Without having to deploy security software or agents, GuardDuty can detect malicious files on an instance or container workload. Danilo Poccia, chief evangelist EMEA at AWS, explains:

When you have GuardDuty Malware Protection enabled, a malware scan is initiated when GuardDuty detects that one of your EC2 instances or container workloads running on EC2 is doing something suspicious. For example, a malware scan is triggered when an EC2 instance is communicating with a command-and-control server that is known to be malicious or is performing denial of service (DoS) or brute-force attacks against other EC2 instances.


According to AWS, GuardDuty will scan file formats known to be used to spread or contain malware, including Windows and Linux executables, PDF files, archives, binaries, scripts, installers, email databases, and plain emails. AWS provides a list of findings that initiate Malware Protection scans.

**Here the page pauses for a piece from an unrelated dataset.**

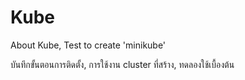 # Kube
 About Kube, Test to create 'minikube'

บันทึกขั้นตอนการติดตั้ง, การใช้งาน cluster ที่สร้าง, ทดลองใช้เบื้องต้น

When a malware scan is initiated for an EC2 instance, GuardDuty Malware Protection takes a snapshot of the attached EBS volumes and restores them in a service account to scan them for malware.

There were concerns in the past on the benefits of GuardDuty, with some users considering it a "checkbox for an audit more than a substantive security product". The new malware detection capability has raised some doubts too, with Scott Piper, cloud security consultant, writing:

The big early limitation of GuardDuty's malware detection is it sounds like it only scans once normal GuardDuty has detected an issue, so it's not a nightly scan of all your EC2s like other side scanners.

GuardDuty Malware Protection is not the only option on AWS to scan workloads for software vulnerabilities and unintended network exposure: Amazon Inspector provides protection by identifying and remediating known vulnerabilities used to compromise resources and install malware, while GuardDuty Malware Protection detects existing malware on actively running workloads. Piper adds:

Another oddity is AWS has one service to find vuln libraries this way (Inspector) and this service for malware, instead of looking for both at the same time. We still also do not have a good way of doing memory snapshots for identifying running code.

Customers pay for the amount of GB scanned in the file systems and for the EBS snapshots created by GuardDuty to perform the scans. The first 30 days of Malware Protection are free for existing GuardDuty accounts and part of the 30-day free trial for new customers.